Problem statement: The answer must consist of every line below containing "documentclass".

[Data extracted from a collection]
>>>
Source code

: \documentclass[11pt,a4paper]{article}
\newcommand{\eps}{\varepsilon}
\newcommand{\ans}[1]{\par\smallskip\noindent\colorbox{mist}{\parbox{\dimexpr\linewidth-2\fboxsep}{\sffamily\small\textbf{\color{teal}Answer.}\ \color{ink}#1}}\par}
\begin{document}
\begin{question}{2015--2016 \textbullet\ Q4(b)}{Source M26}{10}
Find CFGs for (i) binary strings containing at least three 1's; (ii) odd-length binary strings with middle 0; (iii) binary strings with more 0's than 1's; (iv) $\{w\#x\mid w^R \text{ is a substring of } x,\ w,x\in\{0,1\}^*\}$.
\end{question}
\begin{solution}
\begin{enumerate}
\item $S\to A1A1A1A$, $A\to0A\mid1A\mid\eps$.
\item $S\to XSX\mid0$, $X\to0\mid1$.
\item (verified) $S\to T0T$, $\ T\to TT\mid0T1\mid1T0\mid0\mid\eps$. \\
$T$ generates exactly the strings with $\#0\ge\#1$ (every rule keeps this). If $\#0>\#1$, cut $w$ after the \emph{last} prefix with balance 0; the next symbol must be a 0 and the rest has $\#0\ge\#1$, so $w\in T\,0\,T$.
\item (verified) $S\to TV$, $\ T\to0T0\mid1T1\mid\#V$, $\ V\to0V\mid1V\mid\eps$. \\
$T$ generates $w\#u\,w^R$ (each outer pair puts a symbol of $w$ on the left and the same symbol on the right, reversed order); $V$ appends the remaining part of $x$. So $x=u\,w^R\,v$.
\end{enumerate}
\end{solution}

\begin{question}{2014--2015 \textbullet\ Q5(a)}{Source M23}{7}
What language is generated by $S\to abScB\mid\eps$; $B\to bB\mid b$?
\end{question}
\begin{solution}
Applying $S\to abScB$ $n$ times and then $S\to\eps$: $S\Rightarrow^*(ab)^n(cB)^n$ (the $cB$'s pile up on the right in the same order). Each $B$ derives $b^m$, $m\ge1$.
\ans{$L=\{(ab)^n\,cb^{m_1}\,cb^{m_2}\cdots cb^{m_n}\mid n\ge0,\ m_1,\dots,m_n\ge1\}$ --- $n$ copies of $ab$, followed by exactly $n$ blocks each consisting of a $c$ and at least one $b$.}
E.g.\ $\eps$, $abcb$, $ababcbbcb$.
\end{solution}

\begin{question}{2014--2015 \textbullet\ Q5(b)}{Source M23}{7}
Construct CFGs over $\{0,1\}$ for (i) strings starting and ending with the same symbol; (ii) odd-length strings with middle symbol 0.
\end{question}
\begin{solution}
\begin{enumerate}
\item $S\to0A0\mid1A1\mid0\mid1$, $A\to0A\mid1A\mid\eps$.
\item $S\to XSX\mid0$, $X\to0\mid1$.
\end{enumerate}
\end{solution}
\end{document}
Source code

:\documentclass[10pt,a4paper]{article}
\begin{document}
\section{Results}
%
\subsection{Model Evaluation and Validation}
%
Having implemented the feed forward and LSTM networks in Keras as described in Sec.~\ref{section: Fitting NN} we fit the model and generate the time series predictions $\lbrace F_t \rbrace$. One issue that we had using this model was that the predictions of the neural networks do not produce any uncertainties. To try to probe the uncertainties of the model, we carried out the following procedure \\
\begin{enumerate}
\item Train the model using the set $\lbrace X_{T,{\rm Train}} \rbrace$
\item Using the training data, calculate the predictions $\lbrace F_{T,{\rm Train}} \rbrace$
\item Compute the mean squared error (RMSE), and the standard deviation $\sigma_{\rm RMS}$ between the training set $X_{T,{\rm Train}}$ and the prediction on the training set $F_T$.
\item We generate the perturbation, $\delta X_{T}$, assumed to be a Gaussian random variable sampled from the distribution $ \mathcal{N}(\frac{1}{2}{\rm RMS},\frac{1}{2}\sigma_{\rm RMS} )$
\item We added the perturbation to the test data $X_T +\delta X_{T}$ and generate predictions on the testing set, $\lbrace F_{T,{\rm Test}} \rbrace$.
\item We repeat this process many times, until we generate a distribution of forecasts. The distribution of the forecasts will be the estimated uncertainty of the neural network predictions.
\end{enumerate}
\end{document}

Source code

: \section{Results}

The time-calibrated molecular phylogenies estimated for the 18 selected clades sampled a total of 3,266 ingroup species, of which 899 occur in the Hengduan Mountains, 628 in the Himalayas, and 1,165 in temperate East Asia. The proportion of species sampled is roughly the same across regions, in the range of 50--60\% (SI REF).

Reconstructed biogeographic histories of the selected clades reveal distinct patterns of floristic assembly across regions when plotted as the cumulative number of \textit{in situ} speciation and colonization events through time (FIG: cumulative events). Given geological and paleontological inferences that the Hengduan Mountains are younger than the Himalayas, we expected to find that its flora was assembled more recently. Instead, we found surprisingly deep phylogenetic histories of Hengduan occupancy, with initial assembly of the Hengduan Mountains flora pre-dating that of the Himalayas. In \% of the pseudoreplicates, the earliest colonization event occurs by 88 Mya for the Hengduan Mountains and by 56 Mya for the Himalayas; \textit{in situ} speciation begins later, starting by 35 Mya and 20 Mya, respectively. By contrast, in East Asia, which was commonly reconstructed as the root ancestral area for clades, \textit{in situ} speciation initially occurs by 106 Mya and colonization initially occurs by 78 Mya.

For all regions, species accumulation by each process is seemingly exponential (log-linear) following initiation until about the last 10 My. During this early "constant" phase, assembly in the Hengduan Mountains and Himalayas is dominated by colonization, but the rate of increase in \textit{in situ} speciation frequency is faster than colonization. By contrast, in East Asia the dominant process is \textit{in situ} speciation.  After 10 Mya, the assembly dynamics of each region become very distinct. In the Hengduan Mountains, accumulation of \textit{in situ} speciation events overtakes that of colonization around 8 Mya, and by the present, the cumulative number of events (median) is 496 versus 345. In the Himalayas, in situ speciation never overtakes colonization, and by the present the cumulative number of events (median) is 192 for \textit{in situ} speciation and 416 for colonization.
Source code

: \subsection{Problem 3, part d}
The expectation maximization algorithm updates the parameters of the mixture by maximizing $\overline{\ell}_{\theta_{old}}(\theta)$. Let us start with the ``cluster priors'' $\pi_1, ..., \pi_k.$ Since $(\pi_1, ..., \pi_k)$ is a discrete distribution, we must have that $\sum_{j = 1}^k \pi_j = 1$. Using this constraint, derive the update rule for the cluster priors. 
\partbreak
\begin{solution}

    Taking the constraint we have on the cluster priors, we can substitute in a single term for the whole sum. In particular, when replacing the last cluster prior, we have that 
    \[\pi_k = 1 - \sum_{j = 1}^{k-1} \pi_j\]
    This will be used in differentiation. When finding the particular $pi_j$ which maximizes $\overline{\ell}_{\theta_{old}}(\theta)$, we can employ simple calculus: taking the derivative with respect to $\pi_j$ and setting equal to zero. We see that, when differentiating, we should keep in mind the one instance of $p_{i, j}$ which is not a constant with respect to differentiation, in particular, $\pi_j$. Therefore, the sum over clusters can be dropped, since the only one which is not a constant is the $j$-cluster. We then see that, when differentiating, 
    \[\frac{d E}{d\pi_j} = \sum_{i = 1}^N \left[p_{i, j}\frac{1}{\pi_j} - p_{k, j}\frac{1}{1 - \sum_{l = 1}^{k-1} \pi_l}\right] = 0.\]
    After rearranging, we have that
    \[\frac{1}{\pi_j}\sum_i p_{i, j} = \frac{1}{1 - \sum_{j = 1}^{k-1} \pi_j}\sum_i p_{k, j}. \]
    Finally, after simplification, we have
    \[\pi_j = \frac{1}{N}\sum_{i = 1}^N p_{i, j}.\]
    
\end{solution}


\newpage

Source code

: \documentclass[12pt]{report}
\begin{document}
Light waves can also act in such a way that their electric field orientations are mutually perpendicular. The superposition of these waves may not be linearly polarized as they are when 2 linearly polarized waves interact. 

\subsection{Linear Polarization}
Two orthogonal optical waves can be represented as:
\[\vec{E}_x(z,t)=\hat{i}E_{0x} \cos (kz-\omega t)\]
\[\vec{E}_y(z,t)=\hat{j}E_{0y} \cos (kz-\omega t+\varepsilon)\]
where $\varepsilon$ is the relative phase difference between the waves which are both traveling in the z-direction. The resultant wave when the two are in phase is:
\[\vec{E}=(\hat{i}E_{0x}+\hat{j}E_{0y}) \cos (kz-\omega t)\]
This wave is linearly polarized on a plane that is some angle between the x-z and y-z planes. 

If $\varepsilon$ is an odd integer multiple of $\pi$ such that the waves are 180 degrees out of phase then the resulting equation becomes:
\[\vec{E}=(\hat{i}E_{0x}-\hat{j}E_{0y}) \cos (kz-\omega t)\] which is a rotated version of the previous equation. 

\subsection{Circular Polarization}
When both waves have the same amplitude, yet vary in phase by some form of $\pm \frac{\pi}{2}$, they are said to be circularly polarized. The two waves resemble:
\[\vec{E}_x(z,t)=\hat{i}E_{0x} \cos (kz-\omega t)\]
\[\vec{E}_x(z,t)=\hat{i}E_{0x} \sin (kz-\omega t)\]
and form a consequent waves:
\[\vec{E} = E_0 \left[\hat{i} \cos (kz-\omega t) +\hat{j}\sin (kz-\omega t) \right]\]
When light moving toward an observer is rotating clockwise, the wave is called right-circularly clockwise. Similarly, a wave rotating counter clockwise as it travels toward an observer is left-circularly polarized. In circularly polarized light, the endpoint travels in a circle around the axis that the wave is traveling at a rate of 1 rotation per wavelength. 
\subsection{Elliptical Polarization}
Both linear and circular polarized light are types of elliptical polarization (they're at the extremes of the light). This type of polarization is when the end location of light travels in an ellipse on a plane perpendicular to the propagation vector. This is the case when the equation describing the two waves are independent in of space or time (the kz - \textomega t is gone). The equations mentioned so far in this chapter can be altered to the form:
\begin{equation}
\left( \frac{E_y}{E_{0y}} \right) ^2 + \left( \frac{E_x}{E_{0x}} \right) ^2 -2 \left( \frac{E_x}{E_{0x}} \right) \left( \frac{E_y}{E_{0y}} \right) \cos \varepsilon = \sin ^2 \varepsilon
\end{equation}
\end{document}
<<<
Completed task:
: \documentclass[11pt,a4paper]{article}
:\documentclass[10pt,a4paper]{article}
: \documentclass[12pt]{report}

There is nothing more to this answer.